Os cientistas encontraram oito substâncias desconhecidas no extrato. Em experimentos, observaram que duas conseguiram inibir o crescimento de células de câncer de mama, próstata, cérebro (glioma) e ovário, levando 50% delas à morte. A equipe compara o desempenho das duas substâncias com o da doxorrubicina, um quimioterápico. “Nos primeiros testes realizados in vitro, os compostos da própolis vermelha mostraram-se tão eficazes quanto o medicamento. No entanto, muitos anos de estudo ainda devem ser realizados para comprovar a ação dessas substâncias”, diz Berlinck.
Acesso ampliado
Allan Pereira, oncologista no Hospital Sírio-Libanês, em Brasília, e coordenador de oncologia no Hospital de Base de Brasília, explica que a área de estudos de substâncias naturais com poder de combate ao câncer cresce a cada dia.

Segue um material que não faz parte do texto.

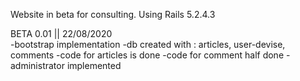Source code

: Website in beta for consulting.
Using Rails 5.2.4.3

BETA 0.01 || 22/08/2020  
-bootstrap implementation
-db created with : articles, user-devise, comments
-code for articles is done
-code for comment half done
-administrator implemented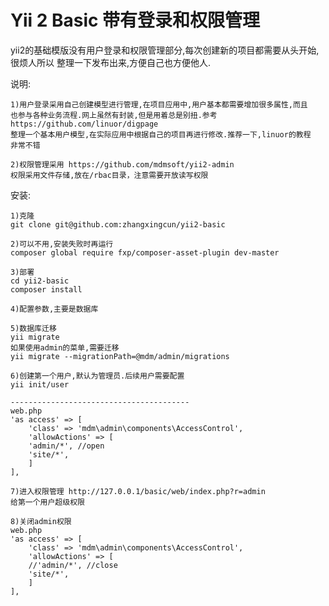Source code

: Yii 2 Basic 带有登录和权限管理
============================

yii2的基础模版没有用户登录和权限管理部分,每次创建新的项目都需要从头开始,很烦人所以
整理一下发布出来,方便自己也方便他人.

说明:

	1)用户登录采用自己创建模型进行管理,在项目应用中,用户基本都需要增加很多属性,而且
	也参与各种业务流程.网上虽然有封装,但是用着总是别扭.参考
	https://github.com/linuor/digpage
	整理一个基本用户模型,在实际应用中根据自己的项目再进行修改.推荐一下,linuor的教程
	非常不错
	
	2)权限管理采用 https://github.com/mdmsoft/yii2-admin
	权限采用文件存储,放在/rbac目录，注意需要开放读写权限
	

安装:

	1)克隆
	git clone git@github.com:zhangxingcun/yii2-basic
	
	2)可以不用,安装失败时再运行	
	composer global require fxp/composer-asset-plugin dev-master
	
	3)部署	
	cd yii2-basic
	composer install 
	
	4)配置参数,主要是数据库
	
	5)数据库迁移
	yii migrate
	如果使用admin的菜单,需要迁移
	yii migrate --migrationPath=@mdm/admin/migrations
	
	6)创建第一个用户,默认为管理员.后续用户需要配置
	yii init/user
	
	----------------------------------------
	web.php
	'as access' => [
	    'class' => 'mdm\admin\components\AccessControl',
	    'allowActions' => [
		'admin/*', //open
		'site/*',
	    ]
	],

	7)进入权限管理 http://127.0.0.1/basic/web/index.php?r=admin
	给第一个用户超级权限

	8)关闭admin权限
	web.php
	'as access' => [
	    'class' => 'mdm\admin\components\AccessControl',
	    'allowActions' => [
		//'admin/*', //close
		'site/*',
	    ]
	],
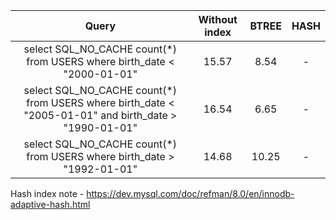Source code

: | Query                                                                                               | Without index          | BTREE | HASH |
|:---------------------------------------------------------------------------------------------------:|:----------------------:|:-----:|:----:|
|select SQL_NO_CACHE count(*) from USERS where birth_date < "2000-01-01"                              |                  15.57 | 8.54  |     -|
|select SQL_NO_CACHE count(*) from USERS where birth_date < "2005-01-01" and birth_date > "1990-01-01"|                  16.54 | 6.65  |     -|
|select SQL_NO_CACHE count(*) from USERS where birth_date > "1992-01-01"                              |                  14.68 | 10.25 |     -|

Hash index note - https://dev.mysql.com/doc/refman/8.0/en/innodb-adaptive-hash.html


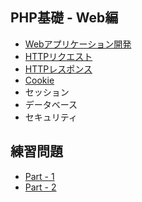 ## PHP基礎 - Web編

+ [Webアプリケーション開発](01.md)
+ [HTTPリクエスト](02.md)
+ [HTTPレスポンス](03.md)
+ [Cookie](04.md)
+ セッション
+ データベース
+ セキュリティ

## 練習問題

+ [Part - 1](train/01.md)
+ [Part - 2](train/02.md)

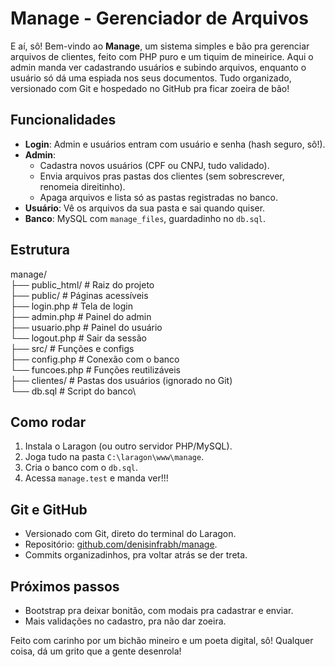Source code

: # Manage - Gerenciador de Arquivos

E aí, sô! Bem-vindo ao **Manage**, um sistema simples e bão pra gerenciar arquivos de clientes, feito com PHP puro e um tiquim de mineirice. Aqui o admin manda ver cadastrando usuários e subindo arquivos, enquanto o usuário só dá uma espiada nos seus documentos. Tudo organizado, versionado com Git e hospedado no GitHub pra ficar zoeira de bão!

## Funcionalidades
- **Login**: Admin e usuários entram com usuário e senha (hash seguro, sô!).
- **Admin**: 
  - Cadastra novos usuários (CPF ou CNPJ, tudo validado).
  - Envia arquivos pras pastas dos clientes (sem sobrescrever, renomeia direitinho).
  - Apaga arquivos e lista só as pastas registradas no banco.
- **Usuário**: Vê os arquivos da sua pasta e sai quando quiser.
- **Banco**: MySQL com `manage_files`, guardadinho no `db.sql`.

## Estrutura

manage/\
    ├── public_html/          # Raiz do projeto\
        ├── public/           # Páginas acessíveis\
            ├── login.php     # Tela de login\
            ├── admin.php     # Painel do admin\
            ├── usuario.php   # Painel do usuário\
            └── logout.php    # Sair da sessão\
        ├── src/              # Funções e configs\
            ├── config.php    # Conexão com o banco\
            └── funcoes.php   # Funções reutilizáveis\
        ├── clientes/         # Pastas dos usuários (ignorado no Git)\
        └── db.sql            # Script do banco\

## Como rodar
1. Instala o Laragon (ou outro servidor PHP/MySQL).
2. Joga tudo na pasta `C:\laragon\www\manage`.
3. Cria o banco com o `db.sql`.
4. Acessa `manage.test` e manda ver!!!

## Git e GitHub
- Versionado com Git, direto do terminal do Laragon.
- Repositório: [github.com/denisinfrabh/manage](https://github.com/denisinfrabh/manage).
- Commits organizadinhos, pra voltar atrás se der treta.

## Próximos passos
- Bootstrap pra deixar bonitão, com modais pra cadastrar e enviar.
- Mais validações no cadastro, pra não dar zoeira.

Feito com carinho por um bichão mineiro e um poeta digital, sô! Qualquer coisa, dá um grito que a gente desenrola!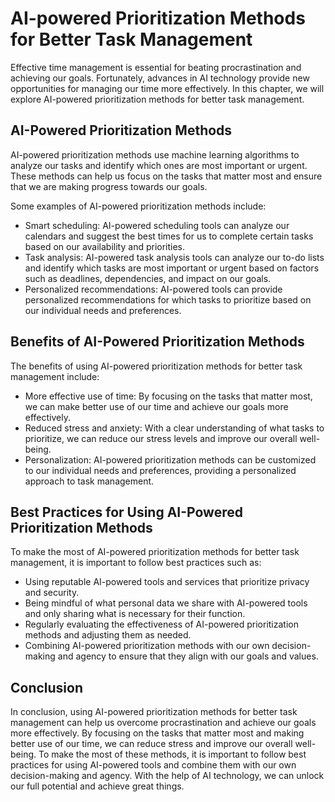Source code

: AI-powered Prioritization Methods for Better Task Management
===========================================================================================================

Effective time management is essential for beating procrastination and achieving our goals. Fortunately, advances in AI technology provide new opportunities for managing our time more effectively. In this chapter, we will explore AI-powered prioritization methods for better task management.

AI-Powered Prioritization Methods
---------------------------------

AI-powered prioritization methods use machine learning algorithms to analyze our tasks and identify which ones are most important or urgent. These methods can help us focus on the tasks that matter most and ensure that we are making progress towards our goals.

Some examples of AI-powered prioritization methods include:

* Smart scheduling: AI-powered scheduling tools can analyze our calendars and suggest the best times for us to complete certain tasks based on our availability and priorities.
* Task analysis: AI-powered task analysis tools can analyze our to-do lists and identify which tasks are most important or urgent based on factors such as deadlines, dependencies, and impact on our goals.
* Personalized recommendations: AI-powered tools can provide personalized recommendations for which tasks to prioritize based on our individual needs and preferences.

Benefits of AI-Powered Prioritization Methods
---------------------------------------------

The benefits of using AI-powered prioritization methods for better task management include:

* More effective use of time: By focusing on the tasks that matter most, we can make better use of our time and achieve our goals more effectively.
* Reduced stress and anxiety: With a clear understanding of what tasks to prioritize, we can reduce our stress levels and improve our overall well-being.
* Personalization: AI-powered prioritization methods can be customized to our individual needs and preferences, providing a personalized approach to task management.

Best Practices for Using AI-Powered Prioritization Methods
----------------------------------------------------------

To make the most of AI-powered prioritization methods for better task management, it is important to follow best practices such as:

* Using reputable AI-powered tools and services that prioritize privacy and security.
* Being mindful of what personal data we share with AI-powered tools and only sharing what is necessary for their function.
* Regularly evaluating the effectiveness of AI-powered prioritization methods and adjusting them as needed.
* Combining AI-powered prioritization methods with our own decision-making and agency to ensure that they align with our goals and values.

Conclusion
----------

In conclusion, using AI-powered prioritization methods for better task management can help us overcome procrastination and achieve our goals more effectively. By focusing on the tasks that matter most and making better use of our time, we can reduce stress and improve our overall well-being. To make the most of these methods, it is important to follow best practices for using AI-powered tools and combine them with our own decision-making and agency. With the help of AI technology, we can unlock our full potential and achieve great things.
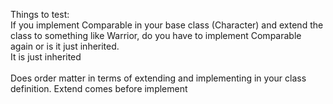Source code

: Things to test:
<br>
If you implement Comparable in your base class (Character) and extend the class to something like Warrior, do you have to implement Comparable again or is it just inherited. 
<br>
It is just inherited
<br><br>
Does order matter in terms of extending and implementing in your class definition. Extend comes before implement
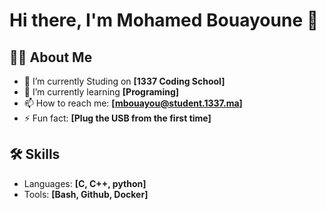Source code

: # Hi there, I'm Mohamed Bouayoune 👋

## 👨‍💻 About Me

- 🔭 I’m currently Studing on **[1337 Coding School]**
- 🌱 I’m currently learning **[Programing]**
- 📫 How to reach me: **[mbouayou@student.1337.ma]**
- ⚡ Fun fact: **[Plug the USB from the first time]**

## 🛠 Skills

- Languages: **[C, C++, python]**
- Tools: **[Bash, Github, Docker]**
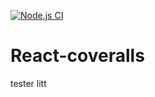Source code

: [![Node.js CI](https://github.com/Velpre/React-coveralls/actions/workflows/node.js.yml/badge.svg)](https://github.com/Velpre/React-coveralls/actions/workflows/node.js.yml)

# React-coveralls
tester litt 
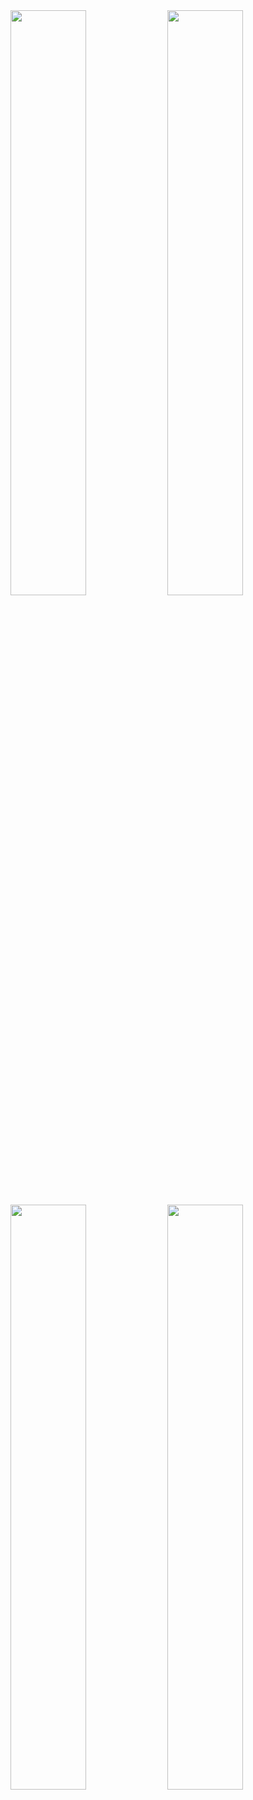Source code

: 
<img src="https://raw.githubusercontent.com/wiki/nullpainter/sanchez/images/underlays/reinemann/cworld.january.jpg" width="49%"/> 
<img src="https://raw.githubusercontent.com/wiki/nullpainter/sanchez/images/underlays/reinemann/world.dec.jpg" width="49%"/> 
<img src="https://raw.githubusercontent.com/wiki/nullpainter/sanchez/images/underlays/reinemann/world.january.jpg" width="49%"/> 
<img src="https://raw.githubusercontent.com/wiki/nullpainter/sanchez/images/underlays/reinemann/trucolour.jpg" width="49%"/> 
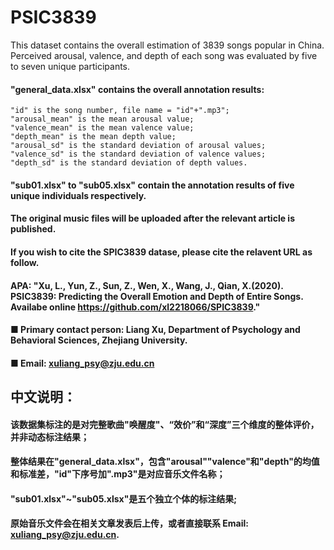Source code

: # PSIC3839

This dataset contains the overall estimation of 3839 songs popular in China.
Perceived arousal, valence, and depth of each song was evaluated  by five to seven unique participants.

#### "general_data.xlsx" contains the overall annotation results:
	"id" is the song number, file name = "id"+".mp3";
	"arousal_mean" is the mean arousal value;
	"valence_mean" is the mean valence value;
	"depth_mean" is the mean depth value;
	"arousal_sd" is the standard deviation of arousal values;
	"valence_sd" is the standard deviation of valence values;
	"depth_sd" is the standard deviation of depth values.

####  "sub01.xlsx" to "sub05.xlsx" contain the annotation results of five unique individuals respectively.
####  The original music files will be uploaded after the relevant article is published.
####  If you wish to cite the SPIC3839 datase, please cite the relavent URL as follow.
####  APA: "Xu, L., Yun, Z., Sun, Z., Wen, X., Wang, J., Qian, X.(2020). PSIC3839: Predicting the Overall Emotion and Depth of Entire Songs. Availabe online https://github.com/xl2218066/SPIC3839."
####  ■ Primary contact person: Liang Xu, Department of Psychology and Behavioral Sciences, Zhejiang University.
####  ■ Email: xuliang_psy@zju.edu.cn

## 中文说明：
#### 该数据集标注的是对完整歌曲"唤醒度"、“效价”和“深度”三个维度的整体评价，并非动态标注结果；
#### 整体结果在"general_data.xlsx"，包含"arousal""valence"和"depth"的均值和标准差，"id"下序号加".mp3"是对应音乐文件名称；
#### "sub01.xlsx"~"sub05.xlsx"是五个独立个体的标注结果;
#### 原始音乐文件会在相关文章发表后上传，或者直接联系 Email: xuliang_psy@zju.edu.cn.
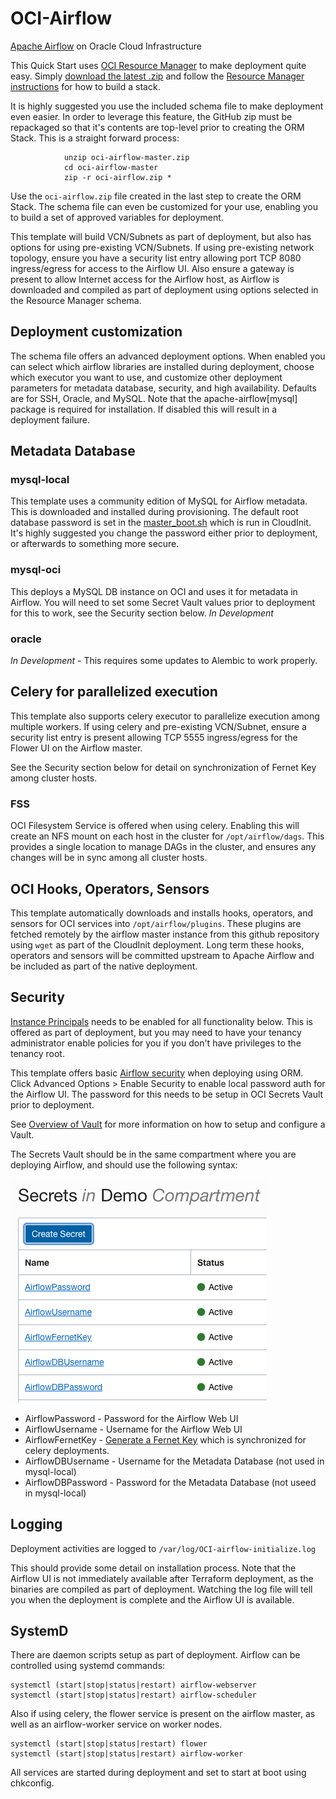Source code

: # OCI-Airflow
[Apache Airflow](https://airflow.apache.org/) on Oracle Cloud Infrastructure

This Quick Start uses [OCI Resource Manager](https://docs.cloud.oracle.com/iaas/Content/ResourceManager/Concepts/resourcemanager.htm) to make deployment quite easy.  Simply [download the latest .zip](https://github.com/oracle-quickstart/oci-airflow/archive/master.zip) and follow the [Resource Manager instructions](https://docs.cloud.oracle.com/en-us/iaas/Content/ResourceManager/Tasks/managingstacksandjobs.htm) for how to build a stack.

It is highly suggested you use the included schema file to make deployment even easier.   In order to leverage this feature, the GitHub zip must be repackaged so that it's contents are top-level prior to creating the ORM Stack.  This is a straight forward process:

                unzip oci-airflow-master.zip
                cd oci-airflow-master
                zip -r oci-airflow.zip *

Use the `oci-airflow.zip` file created in the last step to create the ORM Stack.  The schema file can even be customized for your use, enabling you to build a set of approved variables for deployment.

This template will build VCN/Subnets as part of deployment, but also has options for using pre-existing VCN/Subnets.  If using pre-existing network topology, ensure you have a security list entry allowing port TCP 8080 ingress/egress for access to the Airflow UI.   Also ensure a gateway is present to allow Internet access for the Airflow host, as Airflow is downloaded and compiled as part of deployment using options selected in the Resource Manager schema.

## Deployment customization

The schema file offers an advanced deployment options.   When enabled you can select which airflow libraries are installed during deployment, choose which executor you want to use, and customize other deployment parameters for metadata database, security, and high availability.   Defaults are for SSH, Oracle, and MySQL. Note that the apache-airflow[mysql] package is required for installation.   If disabled this will result in a deployment failure.

## Metadata Database

### mysql-local
This template uses a community edition of MySQL for Airflow metadata.   This is downloaded and installed during provisioning.   The default root database password is set in the [master_boot.sh](https://github.com/oracle-quickstart/oci-airflow/blob/master/scripts/master_boot.sh#L256) which is run in CloudInit.  It's highly suggested you change the password either prior to deployment, or afterwards to something more secure.

### mysql-oci
This deploys a MySQL DB instance on OCI and uses it for metadata in Airflow.  You will need to set some Secret Vault values prior to deployment for this to work, see the Security section below.
*In Development*

### oracle
*In Development* - This requires some updates to Alembic to work properly.

## Celery for parallelized execution

This template also supports celery executor to parallelize execution among multiple workers.  If using celery and pre-existing VCN/Subnet, ensure a security list entry is present allowing TCP 5555 ingress/egress for the Flower UI on the Airflow master.

See the Security section below for detail on synchronization of Fernet Key among cluster hosts.

### FSS
OCI Filesystem Service is offered when using celery.   Enabling this will create an NFS mount on each host in the cluster for `/opt/airflow/dags`.  This provides a single location to manage DAGs in the cluster, and ensures any changes will be in sync among all cluster hosts.

## OCI Hooks, Operators, Sensors

This template automatically downloads and installs hooks, operators, and sensors for OCI services into `/opt/airflow/plugins`.   These plugins are fetched remotely by the airflow master instance from this github repository using `wget` as part of the CloudInit deployment.   Long term these hooks, operators and sensors will be committed upstream to Apache Airflow and be included as part of the native deployment.

## Security
[Instance Principals](https://docs.cloud.oracle.com/en-us/iaas/Content/Identity/Tasks/callingservicesfrominstances.htm) needs to be enabled for all functionality below.  This is offered as part of deployment, but you may need to have your tenancy administrator enable policies for you if you don't have privileges to the tenancy root.

This template offers basic [Airflow security](https://airflow.apache.org/docs/stable/security.html) when deploying using ORM.   Click Advanced Options > Enable Security to enable local password auth for the Airflow UI.   The password for this needs to be setup in OCI Secrets Vault prior to deployment.

See [Overview of Vault](https://docs.cloud.oracle.com/en-us/iaas/Content/KeyManagement/Concepts/keyoverview.htm) for more information on how to setup and configure a Vault.   

The Secrets Vault should be in the same compartment where you are deploying Airflow, and should use the following syntax:

![Airflow Secrets](images/SecretsExample.png) 

* AirflowPassword - Password for the Airflow Web UI
* AirflowUsername - Username for the Airflow Web UI
* AirflowFernetKey - [Generate a Fernet Key](https://bcb.github.io/airflow/fernet-key) which is synchronized for celery deployments.
* AirflowDBUsername - Username for the Metadata Database (not used in mysql-local)
* AirflowDBPassword - Password for the Metadata Database (not useed in mysql-local)

## Logging

Deployment activities are logged to `/var/log/OCI-airflow-initialize.log`

This should provide some detail on installation process.  Note that the Airflow UI is not immediately available after Terraform deployment, as the binaries are compiled as part of deployment.   Watching the log file will tell you when the deployment is complete and the Airflow UI is available.

## SystemD 

There are daemon scripts setup as part of deployment.  Airflow can be controlled using systemd commands:

	systemctl (start|stop|status|restart) airflow-webserver
	systemctl (start|stop|status|restart) airflow-scheduler

Also if using celery, the flower service is present on the airflow master, as well as an airflow-worker service on worker nodes.

	systemctl (start|stop|status|restart) flower
	systemctl (start|stop|status|restart) airflow-worker

All services are started during deployment and set to start at boot using chkconfig.
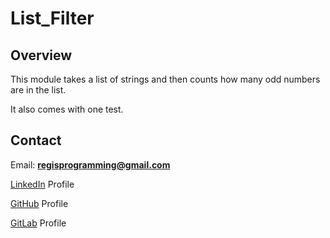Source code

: # List_Filter

## Overview

This module takes a list of strings and then counts how many odd numbers are in the list.

It also comes with one test.

## Contact

Email: **regisprogramming@gmail.com**

[LinkedIn](https://www.linkedin.com/in/regissfaria/) Profile

[GitHub](https://github.com/regisfaria) Profile

[GitLab](https://gitlab.com/regisfaria) Profile
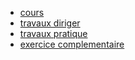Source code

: * [cours](SNT/Internet/internet_cours/)
* [travaux diriger](SNT/Internet/travaux_diriger/)
* [travaux pratique](SNT/Internet/travaux_pratique/)
* [exercice complementaire](SNT/Internet/exo_comp/)
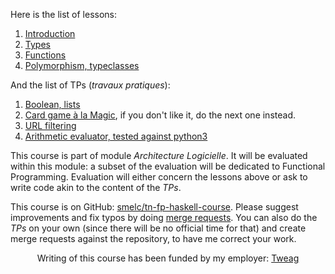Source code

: <!-- This is the TOC for GitHub pages, i.e. the root of
     https://smelc.github.io/tn-fp-haskell-course/slides/ -->

Here is the list of lessons:

1. [Introduction](course-01.md)
1. [Types](course-02.md)
1. [Functions](course-03.md)
1. [Polymorphism, typeclasses](course-04.md)

And the list of TPs (_travaux pratiques_):

1. [Boolean, lists](https://github.com/smelc/tn-fp-haskell-course/blob/main/tps/TP1.hs)
1. [Card game à la Magic](https://github.com/smelc/tn-fp-haskell-course/blob/main/tps/TP2.hs), if you don't like it, do the next one instead.
1. [URL filtering](https://github.com/smelc/tn-fp-haskell-course/blob/main/tps/TP3.hs)
1. [Arithmetic evaluator, tested against python3](https://github.com/smelc/tn-fp-haskell-course/blob/main/tps/TP4.hs)

This course is part of module _Architecture Logicielle_. It will be evaluated
within this module: a subset of the evaluation will be dedicated to Functional
Programming. Evaluation will either concern the lessons above or ask
to write code akin to the content of the _TPs_.

This course is on GitHub: [smelc/tn-fp-haskell-course](https://github.com/smelc/tn-fp-haskell-course).
Please suggest improvements and fix typos by doing [merge requests](https://docs.github.com/en/github/collaborating-with-pull-requests/proposing-changes-to-your-work-with-pull-requests/creating-a-pull-request).
You can also do the _TPs_ on your own (since there will be no official time for that)
and create merge requests against the repository, to have me correct your work.

<center>
Writing of this course has been funded by my employer: <a href="https://www.tweag.io/">Tweag</a>
</center>
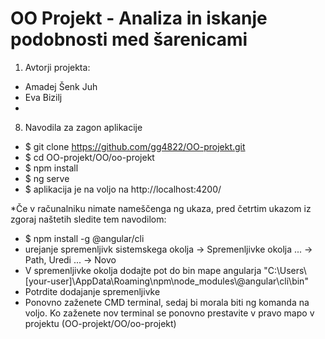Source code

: # OO Projekt - Analiza in iskanje podobnosti med šarenicami

1. Avtorji projekta:
- Amadej Šenk Juh 
- Eva Bizilj
- 
8. Navodila za zagon aplikacije

- $ git clone https://github.com/gg4822/OO-projekt.git
- $ cd OO-projekt/OO/oo-projekt
- $ npm install
- $ ng serve
- $ aplikacija je na voljo na http://localhost:4200/

*Če v računalniku nimate nameščenga ng ukaza, pred četrtim ukazom iz zgoraj naštetih sledite tem navodilom:
- $ npm install -g @angular/cli
- urejanje spremenljivk sistemskega okolja -> Spremenljivke okolja ... -> Path, Uredi ... -> Novo
- V spremenljivke okolja dodajte pot do bin mape angularja "C:\Users\\[your-user]\AppData\Roaming\npm\node_modules\\@angular\cli\bin"
- Potrdite dodajanje spremenljivke
- Ponovno zaženete CMD terminal, sedaj bi morala biti ng komanda na voljo. Ko zaženete nov terminal se ponovno prestavite v pravo mapo v projektu (OO-projekt/OO/oo-projekt)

Segundo ele, a estratégia já resultou em tratamentos atualmente prescritos na oncologia. “Temos um medicamento fruto da casca de uma árvore. Ele se chama paclitaxel e é usado para quimioterapia em vários tipos de tumores”, exemplifica.
Para o médico, o surgimento de novas drogas também pode ampliar o acesso a terapias. “Ter mais opções de tratamento é muito bom porque impediria que as farmacêuticas ficassem com o direito de um único remédio. Esses medicamentos para câncer geralmente são bem caros. Então, uma variedade pode ajudar a reduzir os valores. A estratégia de usar uma substância sintética no lugar do composto natural também é muito boa, pois evita que o meio ambiente tenha prejuízos”, explica.
João Batista Fernandes, pró-reitor de pesquisa e coordenador do Laboratório de Síntese de Produtos Naturais da Universidade Federal de São Carlos (UFSCar), também acredita que surgirão mais pesquisas e que elas poderão abrir as portas, inclusive, para tratamentos de outras enfermidades. “No nosso laboratório, trabalhamos com o gingerol, um composto do gengibre que mostrou alto poder de combate a células cancerígenas”, conta. Para ele, pela riqueza em biodiversidade, o Brasil tem muitas opções a serem exploradas nessa área. “Há muitos compostos que se mostram promissores na área de tratamentos médicos. No caso dos flavonoides, eles estão presentes em frutos como tangerina e laranja, recursos que temos em abundância. É claro que precisamos explorar essa biodiversidade, mas com todo cuidado, respeitando a natureza. É possível fazer as duas coisas.”